One of the things that I really admired about my dad was how fun he was with kids. When I was growing up we had such a wonderful time with him, and when I got older, it was fun to watch him play with my younger siblings. He never got too old to have fun and be silly. Before we were old enough for him to read us Lord of the Rings and all that good stuff, he would tell us bed time
stories that he made up. I don’t know how this got started, maybe he was just sick of reading the same children’s books over and over again. For these stories, he invented characters that were thinly veiled versions of his kids and then told us about their adventures with a dragon named Abigar who lived in a cloud castle made of marshmallows. Most nights, there would come a point in the story when the children would be facing a certain problem and he would pause and ask us “what would you do if you were in that situation?” Sometimes he would take our advice, sometimes he wouldn’t. Regardless, we loved that the stories were interactive. Later he told us that he didn’t really plan for it to be that way, but that he just sometimes got stuck and needed to buy some time to think or poll the audience for some new good ideas.

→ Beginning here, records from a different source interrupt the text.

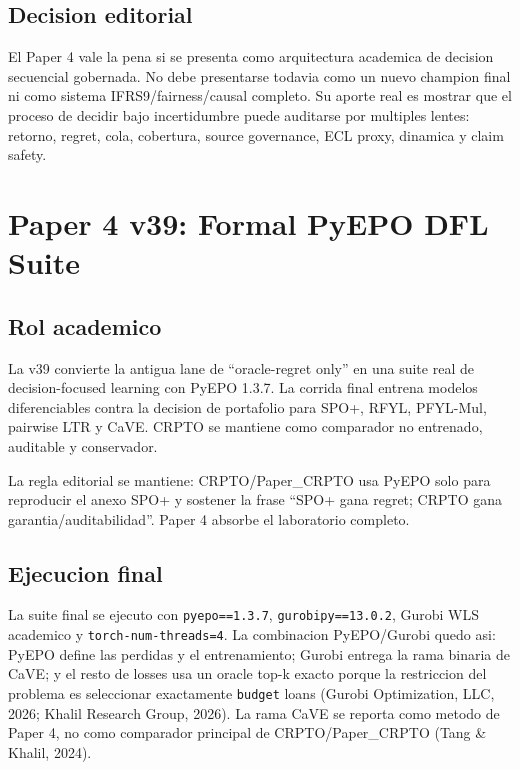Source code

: \documentclass[
  spanish,
  11pt,
  letterpaper,
]{scrbook}
\theoremstyle{plain}
\theoremstyle{remark}
\begin{document}
\section{Decision editorial}\label{decision-editorial}

El Paper 4 vale la pena si se presenta como arquitectura academica de
decision secuencial gobernada. No debe presentarse todavia como un nuevo
champion final ni como sistema IFRS9/fairness/causal completo. Su aporte
real es mostrar que el proceso de decidir bajo incertidumbre puede
auditarse por multiples lentes: retorno, regret, cola, cobertura, source
governance, ECL proxy, dinamica y claim safety.

\chapter{Paper 4 v39: Formal PyEPO DFL
Suite}\label{paper-4-v39-formal-pyepo-dfl-suite}

\section{Rol academico}\label{rol-academico}

La v39 convierte la antigua lane de ``oracle-regret only'' en una suite
real de decision-focused learning con PyEPO 1.3.7. La corrida final
entrena modelos diferenciables contra la decision de portafolio para
SPO+, RFYL, PFYL-Mul, pairwise LTR y CaVE. CRPTO se mantiene como
comparador no entrenado, auditable y conservador.

La regla editorial se mantiene: CRPTO/Paper\_CRPTO usa PyEPO solo para
reproducir el anexo SPO+ y sostener la frase ``SPO+ gana regret; CRPTO
gana garantia/auditabilidad''. Paper 4 absorbe el laboratorio completo.

\section{Ejecucion final}\label{ejecucion-final}

La suite final se ejecuto con \texttt{pyepo==1.3.7},
\texttt{gurobipy==13.0.2}, Gurobi WLS academico y
\texttt{torch-num-threads=4}. La combinacion PyEPO/Gurobi quedo asi:
PyEPO define las perdidas y el entrenamiento; Gurobi entrega la rama
binaria de CaVE; y el resto de losses usa un oracle top-k exacto porque
la restriccion del problema es seleccionar exactamente \texttt{budget}
loans (Gurobi Optimization, LLC, 2026; Khalil Research Group, 2026). La
rama CaVE se reporta como metodo de Paper 4, no como comparador
principal de CRPTO/Paper\_CRPTO (Tang \& Khalil, 2024).
\end{document}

He would make the most challenging Easter egg hunts for us, often we would stumble across candy hidden from years before, because that’s how well hidden it was. Even more epic though was that just before starting the Easter egg hunt, while all of us kids sat together confined to the basement, we would hear the Easter bunny hopping through our house. My dad would narrate loudly during all of this, commenting on how huge the Easter bunny was and how he seemed to be getting fatter every year. He bounced so hard we were sure that one of these times he would come right through the ceiling and land on our heads. One year the Easter bunny got so carried away with his house-shaking antics that he somehow managed to jump right onto a pen and impale himself in the foot. My dad limped around for a week. I’m still not sure how he managed to do that.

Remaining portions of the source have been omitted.